これまでの主な意見と論点

 <1.人事権について>

【総論】

  ○ 都道府県教育委員会は、教職員の人事権の行使に当たっては、都道府県内における教育の機会均等及び教育水準の維持向上のために相当な措置を講じている。

  ○ 離島への異動の問題などは人事権の所在を変更することに伴って新たに生じる問題ではなく現在でもあり、都道府県教育委員会が必要な対応を行っている問題である。ここで議論すべきことは、仮に中核市等に人事権を移譲したとして、教育の機会均等、教育水準の維持向上のために現在都道府県教育委員会が講じている措置と同様のことが、制度上担保できるような仕組ができるかどうかを検討することではないか。

 

(1)広域人事異動の仕組みについて

【主な意見】

  ○ 人事権を移譲したとしても、独立独歩ではだめで、都道府県、指定都市、中核市の三者が集まって、広域調整を確立していけば支障はないのではないか。

  ○ 中核市の中でも、広域調整の仕組みは必要であるという意見で一致している。ただ、その中身については県によってだいぶ違う。制度上、何らかの協議会を設置するということを規定すればよいと思う。
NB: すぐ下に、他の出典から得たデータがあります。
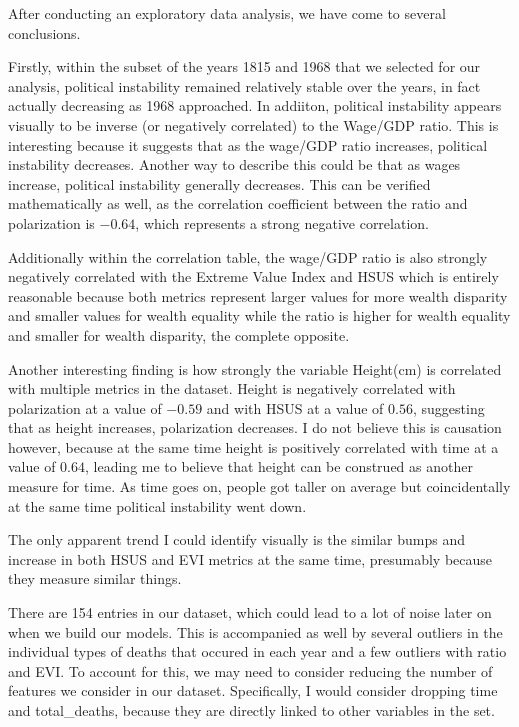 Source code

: \documentclass[
  letterpaper,
  DIV=11,
  numbers=noendperiod]{scrartcl}
\begin{document}
After conducting an exploratory data analysis, we have come to several
conclusions.

Firstly, within the subset of the years 1815 and 1968 that we selected
for our analysis, political instability remained relatively stable over
the years, in fact actually decreasing as 1968 approached. In addiiton,
political instability appears visually to be inverse (or negatively
correlated) to the Wage/GDP ratio. This is interesting because it
suggests that as the wage/GDP ratio increases, political instability
decreases. Another way to describe this could be that as wages increase,
political instability generally decreases. This can be verified
mathematically as well, as the correlation coefficient between the ratio
and polarization is \(-0.64\), which represents a strong negative
correlation.

Additionally within the correlation table, the wage/GDP ratio is also
strongly negatively correlated with the Extreme Value Index and HSUS
which is entirely reasonable because both metrics represent larger
values for more wealth disparity and smaller values for wealth equality
while the ratio is higher for wealth equality and smaller for wealth
disparity, the complete opposite.

Another interesting finding is how strongly the variable Height(cm) is
correlated with multiple metrics in the dataset. Height is negatively
correlated with polarization at a value of \(-0.59\) and with HSUS at a
value of \(0.56\), suggesting that as height increases, polarization
decreases. I do not believe this is causation however, because at the
same time height is positively correlated with time at a value of
\(0.64\), leading me to believe that height can be construed as another
measure for time. As time goes on, people got taller on average but
coincidentally at the same time political instability went down.

The only apparent trend I could identify visually is the similar bumps
and increase in both HSUS and EVI metrics at the same time, presumably
because they measure similar things.

There are 154 entries in our dataset, which could lead to a lot of noise
later on when we build our models. This is accompanied as well by
several outliers in the individual types of deaths that occured in each
year and a few outliers with ratio and EVI. To account for this, we may
need to consider reducing the number of features we consider in our
dataset. Specifically, I would consider dropping time and total\_deaths,
because they are directly linked to other variables in the set.
\end{document}
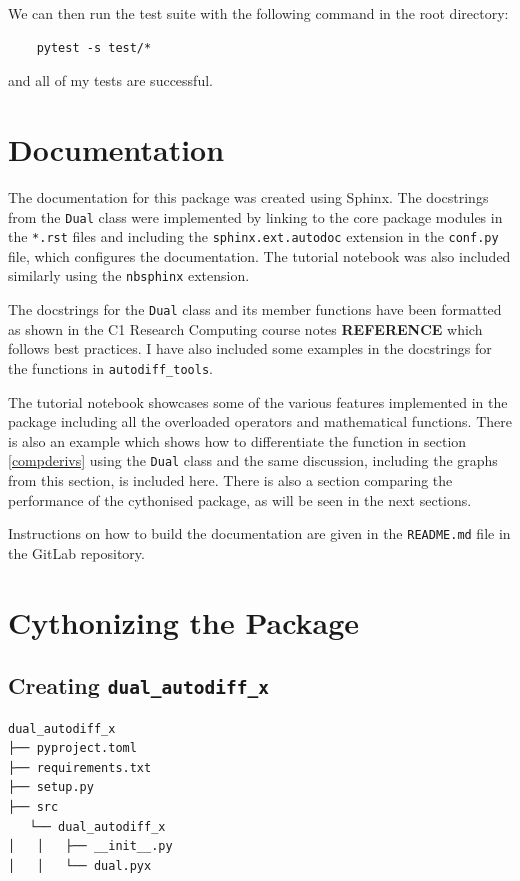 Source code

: \documentclass{article}
\begin{document}
We can then run the test suite with the following command in the root directory:
\begin{lstlisting}
    pytest -s test/*
\end{lstlisting}
and all of my tests are successful. 

\section{Documentation} \label{docs}
The documentation for this package was created using Sphinx. The docstrings from the \texttt{Dual} class were implemented by linking to the core package modules in the \texttt{*.rst} files and including the \texttt{sphinx.ext.autodoc} extension in the \texttt{conf.py} file, which configures the documentation. The tutorial notebook was also included similarly using the \texttt{nbsphinx} extension. 

The docstrings for the \texttt{Dual} class and its member functions have been formatted as shown in the C1 Research Computing course notes \textbf{REFERENCE} which follows best practices. I have also included some examples in the docstrings for the functions in \texttt{autodiff\_tools}. 

The tutorial notebook showcases some of the various features implemented in the package including all the overloaded operators and mathematical functions. There is also an example which shows how to differentiate the function in section \ref{compderivs} using the \texttt{Dual} class and the same discussion, including the graphs from this section, is included here. There is also a section comparing the performance of the cythonised package, as will be seen in 
the next sections.

Instructions on how to build the documentation are given in the \texttt{README.md} file in the GitLab repository. 

\section{Cythonizing the Package}

\subsection{Creating \texttt{dual\_autodiff\_x}}
\begin{lstlisting}
dual_autodiff_x
├── pyproject.toml
├── requirements.txt
├── setup.py
├── src
   └── dual_autodiff_x
│   │   ├── __init__.py
│   │   └── dual.pyx

\end{lstlisting}
\end{document}

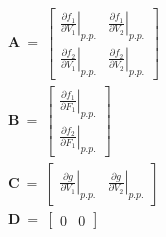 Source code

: \documentclass[a4paper,12pt]{article}
\begin{document}
\begin{equation}
   \begin{gathered}
      \boldsymbol{A} ~=~
      \left[
         \begin{array}{cc}
            \left. \frac{\partial f_1}{\partial V_1} \right|_{p.p.} & 
               \left. \frac{\partial f_1}{\partial V_2} \right|_{p.p.}\\[0.2cm]
            \left. \frac{\partial f_2}{\partial V_1} \right|_{p.p.} & 
               \left. \frac{\partial f_2}{\partial V_2} \right|_{p.p.}
         \end{array}
      \right]\\[0.2cm]
      \boldsymbol{B} ~=~
      \left[
         \begin{array}{c}
            \left. \frac{\partial f_1}{\partial F_1} \right|_{p.p.}\\[0.2cm]
            \left. \frac{\partial f_2}{\partial F_1} \right|_{p.p.}
         \end{array}
      \right]\\[0.2cm]
      \boldsymbol{C} ~=~
      \left[
         \begin{array}{cc}
            \left. \frac{\partial g}{\partial V_1} \right|_{p.p.} & 
               \left. \frac{\partial g}{\partial V_2} \right|_{p.p.}
         \end{array}
      \right] \\[0.2cm]
      \boldsymbol{D} ~=~
      \left[
      \begin{array}{cc}
         0 & 0
      \end{array}
      \right]
   \end{gathered}
\end{equation}
\end{document}
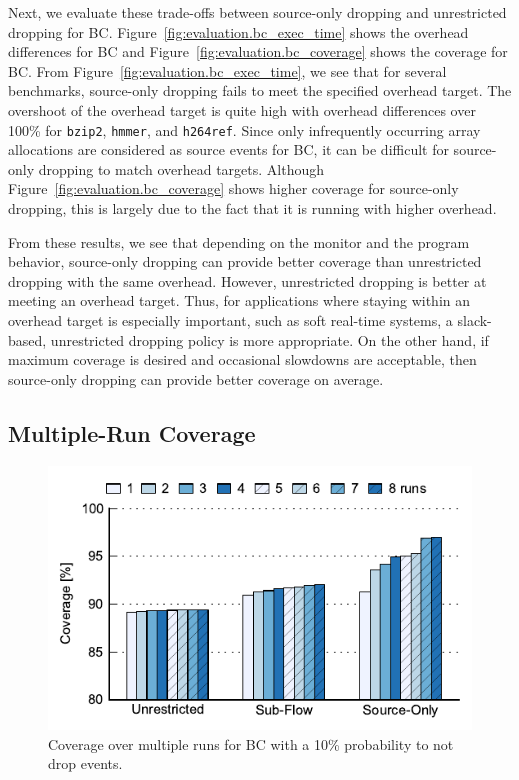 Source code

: Next, we evaluate these trade-offs between source-only dropping and unrestricted dropping for BC.
Figure~\ref{fig:evaluation.bc_exec_time} shows the overhead differences for BC
and Figure~\ref{fig:evaluation.bc_coverage} shows the coverage for BC.
From Figure~\ref{fig:evaluation.bc_exec_time}, we see that for several
benchmarks, source-only dropping fails to meet the specified overhead target.
The overshoot of the overhead target is quite high with overhead differences over 100\% for {\tt bzip2}, {\tt hmmer}, and {\tt h264ref}.
Since only infrequently occurring array allocations are considered as source events for BC, it can be 
difficult for source-only dropping to match overhead targets. Although
Figure~\ref{fig:evaluation.bc_coverage} shows higher coverage for
source-only dropping, this is largely due to the fact that it is running with
higher overhead.

From these results, we see that depending on the monitor and the program
behavior, source-only dropping can provide better coverage than unrestricted
dropping with the same overhead. However, unrestricted dropping is better at
meeting an overhead target.
Thus, for applications where staying within an overhead target is especially
important, such as soft real-time systems, a slack-based, unrestricted dropping
policy is more appropriate. On the other hand, if maximum coverage is desired
and occasional slowdowns are acceptable, then source-only dropping can provide
better coverage on average.

\subsection{Multiple-Run Coverage}

\begin{figure}
  \begin{center}
    \includegraphics[width=\columnwidth]{figs/data_multirun_coverage.pdf}
    \vspace{-0.3in}
    \caption{Coverage over multiple runs for BC with a 10\% probability to not drop events.}
    \label{fig:evaluation.multirun}
    \vspace{-0.3in}
  \end{center}
\end{figure}

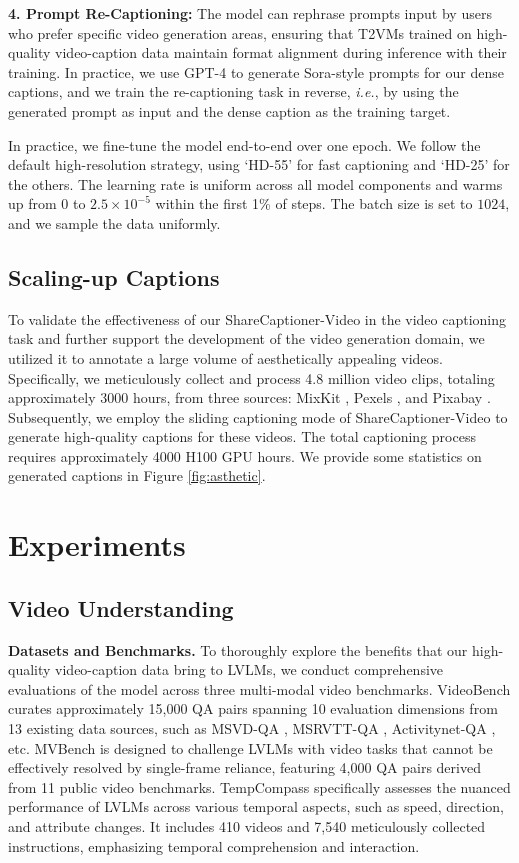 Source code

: \noindent\textbf{4. Prompt Re-Captioning:} The model can rephrase prompts input by users who prefer specific video generation areas, ensuring that T2VMs trained on high-quality video-caption data maintain format alignment during inference with their training. In practice, we use GPT-4 to generate Sora-style prompts for our dense captions, and we train the re-captioning task in reverse, \textit{i.e.}, by using the generated prompt as input and the dense caption as the training target.  

In practice, we fine-tune the model end-to-end over one epoch. We follow the default high-resolution strategy, using ‘HD-55’ for fast captioning and ‘HD-25’ for the others. The learning rate is uniform across all model components and warms up from 0 to $2.5\times 10^{-5}$ within the first 1\% of steps. The batch size is set to $1024$, and we sample the data uniformly.

\subsection{Scaling-up Captions}

To validate the effectiveness of our ShareCaptioner-Video in the video captioning task and further support the development of the video generation domain, we utilized it to annotate a large volume of aesthetically appealing videos. Specifically, we meticulously collect and process 4.8 million video clips, totaling approximately 3000 hours, from three sources: MixKit \cite{mixkit}, Pexels \cite{pexels}, and Pixabay \cite{pixabay}. Subsequently, we employ the sliding captioning mode of ShareCaptioner-Video to generate high-quality captions for these videos. The total captioning process requires approximately 4000 H100 GPU hours. We provide some statistics on generated captions in Figure \ref{fig:asthetic}.

\section{Experiments}
\subsection{Video Understanding}
\textbf{Datasets and Benchmarks.}
To thoroughly explore the benefits that our high-quality video-caption data bring to LVLMs, we conduct comprehensive evaluations of the model across three multi-modal video benchmarks. VideoBench \cite{ning2023video} curates approximately 15,000 QA pairs spanning 10 evaluation dimensions from 13 existing data sources, such as MSVD-QA \cite{xu2017video}, MSRVTT-QA \cite{xu2017video}, Activitynet-QA \cite{yu2019activitynet}, etc. MVBench \cite{li2023mvbench} is designed to challenge LVLMs with video tasks that cannot be effectively resolved by single-frame reliance, featuring 4,000 QA pairs derived from 11 public video benchmarks. TempCompass \cite{liu2024tempcompass} specifically assesses the nuanced performance of LVLMs across various temporal aspects, such as speed, direction, and attribute changes. It includes 410 videos and 7,540 meticulously collected instructions, emphasizing temporal comprehension and interaction.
  ○ 当県では、人事を行う会議にはすべて中核市が出席し、中核市の人事は中核市がやっている。ただし、広域で動かなければならない場合には、県が調整している。各県によって事情が異なると思うが、当県では中核市が人事権を持っているのに近い形になっており、うまく機能していると考える。

  ○ 市町村に移譲するとした場合に、広域調整を行う組織をつくるという意見があったが、同様の権限をもつ広域組織間で調整するのは難しい。よほど強力な調整権者がいないと機能しない。

  ○ 県が人事を行うことで、公平性や客観性における責任を担っている。人事については、いろいろな利害がからむものであり、市町村の力関係が出てくるものでもある。今でも、県と市は、人事異動について綿密な事前協議を行っている。いずれにせよ、どこかが調整権限を持つというのであれば、県がいいのではないか。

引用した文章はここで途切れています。